## Task details:
Return, from the data that follows, each line that holds the word "标签的样式为".
*** Given data ***
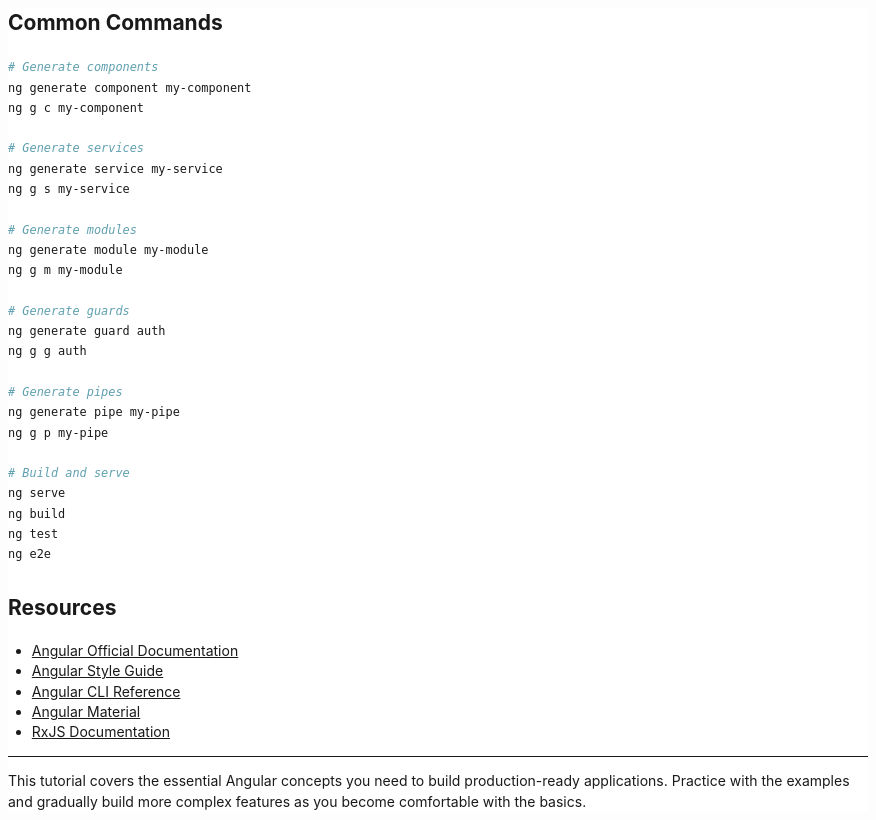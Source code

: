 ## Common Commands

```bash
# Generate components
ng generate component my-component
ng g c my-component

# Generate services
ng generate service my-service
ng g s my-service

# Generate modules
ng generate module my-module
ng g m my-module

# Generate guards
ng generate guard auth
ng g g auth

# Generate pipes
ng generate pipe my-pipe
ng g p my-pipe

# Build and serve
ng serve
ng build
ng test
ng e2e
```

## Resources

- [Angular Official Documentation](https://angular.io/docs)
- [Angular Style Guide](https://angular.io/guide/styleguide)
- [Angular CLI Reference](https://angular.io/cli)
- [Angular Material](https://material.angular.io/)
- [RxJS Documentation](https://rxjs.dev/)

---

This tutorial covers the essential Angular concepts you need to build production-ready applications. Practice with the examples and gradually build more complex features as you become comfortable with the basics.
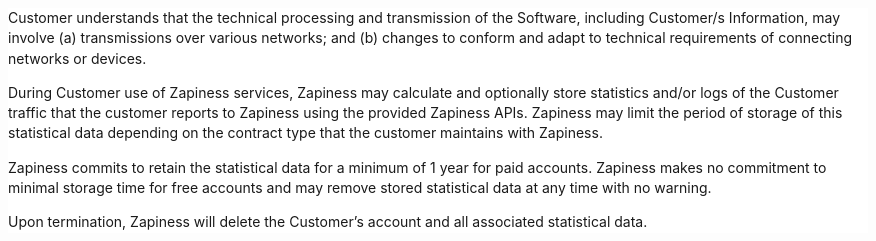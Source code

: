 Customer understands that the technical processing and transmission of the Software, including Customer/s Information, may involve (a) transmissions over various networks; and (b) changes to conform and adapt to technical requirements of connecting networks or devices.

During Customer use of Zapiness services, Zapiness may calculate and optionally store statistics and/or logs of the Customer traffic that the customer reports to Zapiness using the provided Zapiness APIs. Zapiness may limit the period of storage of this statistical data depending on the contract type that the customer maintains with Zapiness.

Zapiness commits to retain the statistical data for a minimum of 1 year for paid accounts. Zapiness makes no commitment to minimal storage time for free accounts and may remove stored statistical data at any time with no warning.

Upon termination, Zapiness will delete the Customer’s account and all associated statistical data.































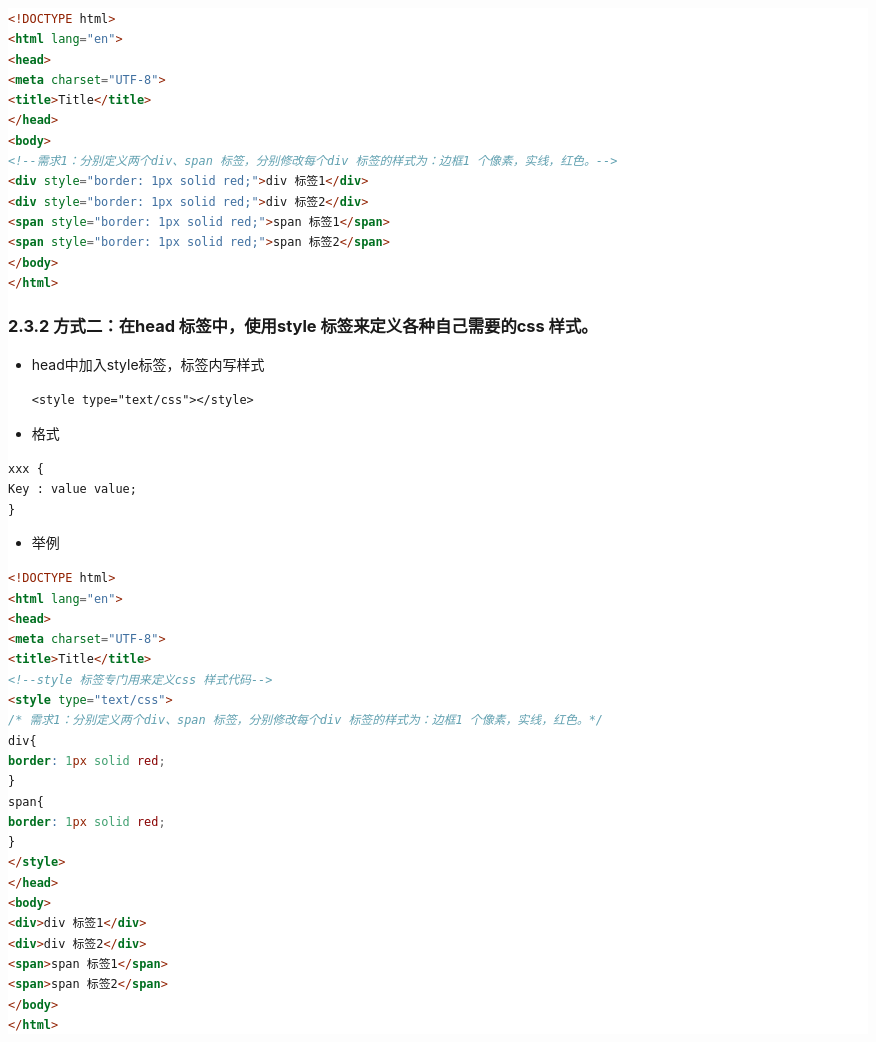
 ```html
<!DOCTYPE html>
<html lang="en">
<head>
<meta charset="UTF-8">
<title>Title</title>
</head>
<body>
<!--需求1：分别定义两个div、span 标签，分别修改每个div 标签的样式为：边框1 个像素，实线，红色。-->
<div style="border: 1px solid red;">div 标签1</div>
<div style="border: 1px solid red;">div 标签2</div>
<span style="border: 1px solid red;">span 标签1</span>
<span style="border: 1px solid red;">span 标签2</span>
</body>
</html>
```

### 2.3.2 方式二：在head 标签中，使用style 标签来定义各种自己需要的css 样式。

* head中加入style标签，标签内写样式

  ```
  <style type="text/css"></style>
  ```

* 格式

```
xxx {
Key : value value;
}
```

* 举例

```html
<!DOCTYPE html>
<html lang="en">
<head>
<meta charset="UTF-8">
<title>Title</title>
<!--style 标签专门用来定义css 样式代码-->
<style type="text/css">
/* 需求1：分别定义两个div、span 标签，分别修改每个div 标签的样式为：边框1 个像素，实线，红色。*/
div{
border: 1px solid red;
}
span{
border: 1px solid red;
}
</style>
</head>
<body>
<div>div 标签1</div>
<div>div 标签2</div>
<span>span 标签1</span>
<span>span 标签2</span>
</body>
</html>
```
*** End of Given data ***
## Written solution:
<!--需求1：分别定义两个div、span 标签，分别修改每个div 标签的样式为：边框1 个像素，实线，红色。-->
/* 需求1：分别定义两个div、span 标签，分别修改每个div 标签的样式为：边框1 个像素，实线，红色。*/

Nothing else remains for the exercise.